Mrs. Luisa Polania Cabrera

Institution: DePaul University

Department: School of Computing and Digital Media

Proposed research ideas:

I propose three research ideas: – Development of deep learning architectures for multimodal learning problems: Real-world scenarios often involve acquisition of data from multiple sources. However, fusing information from different sources is a difficult task due to differences in the statistical properties of the modalities. I propose to develop deep learning models that simultaneously learn temporal dependencies and a joint representation between modalities. Prior work in this area include one of my previous projects at the Palo Alto Research Center related to activity recognition in the process of insulin self-injection using both accelerometer data and video as sources of information. – Exploiting deep learning architectures and restricted Boltzmann machines in compressed sensing: One of my research areas is related to exploiting signal and measurement structure in compressed sensing. Some Lawrence Berkeley National Laboratory (LBNL) researchers (Alexander Pines, Vikram Bajaj, Grant T. Gullberg, Chao Yang) have lead research on the application of compressed sensing to medical imaging.

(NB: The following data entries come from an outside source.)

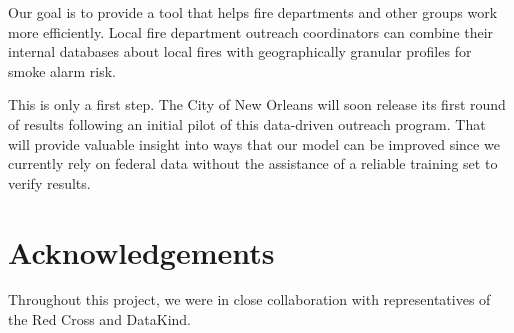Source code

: \documentclass{sig-alternate}
\begin{document}
Our goal is to provide a tool that helps fire departments and other groups work more efficiently. Local fire department outreach coordinators can combine their internal databases about local fires with geographically granular profiles for smoke alarm risk. 

This is only a first step. The City of New Orleans will soon release its first round of results following an initial pilot of this data-driven outreach program. That will provide valuable insight into ways that our model can be improved since we currently rely on federal data without the assistance of a reliable training set to verify results. 

\section{Acknowledgements}
Throughout this project, we were in close collaboration with representatives of the Red Cross and DataKind.





\end{document}
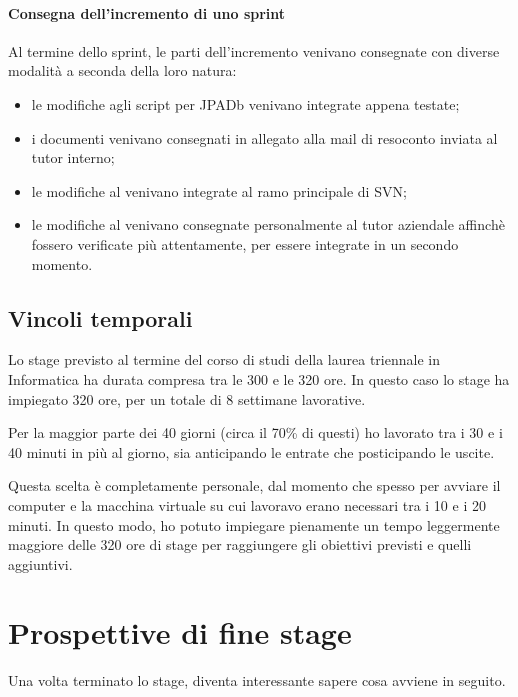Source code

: \paragraph{Consegna dell'incremento di uno sprint} \mbox{}

Al termine dello sprint, le parti dell'incremento venivano consegnate con 
diverse modalità a seconda della loro natura:

\begin{itemize}
\item le modifiche agli script per JPADb venivano integrate appena testate;
\item i documenti venivano consegnati in allegato alla mail di resoconto
  inviata al tutor interno;
\item le modifiche al \BKEND{} venivano integrate al ramo principale di SVN;
\item le modifiche al \FREND{} venivano consegnate personalmente al tutor
  aziendale affinchè fossero verificate più attentamente, per essere integrate
  in un secondo momento.
\end{itemize}

\subsection{Vincoli temporali}

Lo stage previsto al termine del corso di studi della laurea triennale in
Informatica ha durata compresa tra le 300 e le 320 ore. In questo caso lo
stage ha impiegato 320 ore, per un totale di 8 settimane lavorative.

Per la maggior parte dei 40 giorni (circa il 70\% di questi) ho lavorato tra i
30 e i 40 minuti in più al giorno, sia anticipando le entrate che posticipando
le uscite.

Questa scelta è completamente personale, dal momento che spesso per avviare il
computer e la macchina virtuale su cui lavoravo erano necessari tra i 10 e i
20 minuti. In questo modo, ho potuto impiegare pienamente un tempo leggermente
maggiore delle 320 ore di stage per raggiungere gli obiettivi previsti e
quelli aggiuntivi.

\section{Prospettive di fine stage}

Una volta terminato lo stage, diventa interessante sapere cosa avviene in
seguito.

Even though I have not worked on medical imaging applications before, I believe the application of my algorithms to this domain will lead to significant improvements in reconstruction performance. My algorithms exploit the representational power of restricted Boltzmann machines and deep learning architectures to model the prior distribution of the sparsity pattern of signals and to leverage statistical dependencies between elements of the signal support. – Development of deep learning ranking models: Even though ordinal ranking problems are an important research area with multiple applications in different domains, there are limited existing deep learning models for ranking. The goal of an ordinal ranking problem is to classify patterns using a categorical scale which shows a natural order between labels, but not a meaningful numeric difference between them. These kind of problems are not successfully addressed by the standard regression and classification deep learning architectures since the absolute difference of output values is nearly meaningless and only their relative order matters. I propose to develop novel deep learning ranking models.

Motivation:

My main motivation is to establish research collaborations with world-class researchers from the Lawrence Berkeley National Laboratory (LBNL) and to work on challenging problems that arise in different scientific and engineering fields, such as material science, biology, climate modeling, and many others. So far, I have only worked on applications related to healthcare, wellness, and the insurance industry (e.g. prediction of roof condition from property survey images). This program will give me and my future students the opportunity to increase the impact of our research by applying our technical skills to a broader range of applications. The available data sources and computational resources at LBNL are additional motivation factors to participate in this program.